—¿Y qué...?
—Es una comunicación directa entre una pequeña arteria y una vena pequeña. La sangre pasa directamente de la arteria a la vena y...
—¿No sabían que estaba allí?
—Evidentemente, no. Y escuche, Carter...
—¿Qué?
—A su actual escala, puede haber sido un trance muy apurado. Es posible que no hayan sobrevivido.
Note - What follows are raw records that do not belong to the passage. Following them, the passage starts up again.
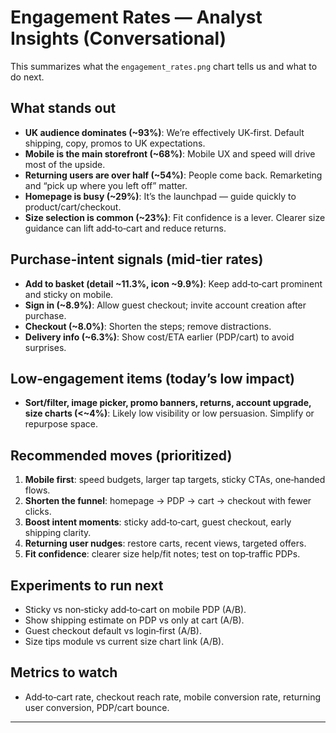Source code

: # Engagement Rates — Analyst Insights (Conversational)

This summarizes what the `engagement_rates.png` chart tells us and what to do next.

## What stands out
- **UK audience dominates (~93%)**: We’re effectively UK‑first. Default shipping, copy, promos to UK expectations.
- **Mobile is the main storefront (~68%)**: Mobile UX and speed will drive most of the upside.
- **Returning users are over half (~54%)**: People come back. Remarketing and “pick up where you left off” matter.
- **Homepage is busy (~29%)**: It’s the launchpad — guide quickly to product/cart/checkout.
- **Size selection is common (~23%)**: Fit confidence is a lever. Clearer size guidance can lift add‑to‑cart and reduce returns.

## Purchase‑intent signals (mid‑tier rates)
- **Add to basket (detail ~11.3%, icon ~9.9%)**: Keep add‑to‑cart prominent and sticky on mobile.
- **Sign in (~8.9%)**: Allow guest checkout; invite account creation after purchase.
- **Checkout (~8.0%)**: Shorten the steps; remove distractions.
- **Delivery info (~6.3%)**: Show cost/ETA earlier (PDP/cart) to avoid surprises.

## Low‑engagement items (today’s low impact)
- **Sort/filter, image picker, promo banners, returns, account upgrade, size charts (<~4%)**: Likely low visibility or low persuasion. Simplify or repurpose space.

## Recommended moves (prioritized)
1. **Mobile first**: speed budgets, larger tap targets, sticky CTAs, one‑handed flows.
2. **Shorten the funnel**: homepage → PDP → cart → checkout with fewer clicks.
3. **Boost intent moments**: sticky add‑to‑cart, guest checkout, early shipping clarity.
4. **Returning user nudges**: restore carts, recent views, targeted offers.
5. **Fit confidence**: clearer size help/fit notes; test on top‑traffic PDPs.

## Experiments to run next
- Sticky vs non‑sticky add‑to‑cart on mobile PDP (A/B).
- Show shipping estimate on PDP vs only at cart (A/B).
- Guest checkout default vs login‑first (A/B).
- Size tips module vs current size chart link (A/B).

## Metrics to watch
- Add‑to‑cart rate, checkout reach rate, mobile conversion rate, returning user conversion, PDP/cart bounce.

---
Carter se volvió a la ringlera de pantallas de televisión. Pulsó el botón adecuado.
—¿Algún mensaje del
Proteus
?
—No, señor —fue la pronta respuesta.
—Bueno, establezca contacto con él. ¡Que digan algo! Y comuníquemelo inmediatamente.
Hubo una angustiada espera, durante la cual Carter contuvo la respiración. Por fin llegó la respuesta:
—El
Proteus
informa, señor.
—¡Dios sea loado! —murmuró Carter—. ¿Cuál es su mensaje?
—Han pasado por una fístula arteriovenosa, señor. No pueden regresar, ni seguir adelante. Piden autorización para ser rescatados, señor.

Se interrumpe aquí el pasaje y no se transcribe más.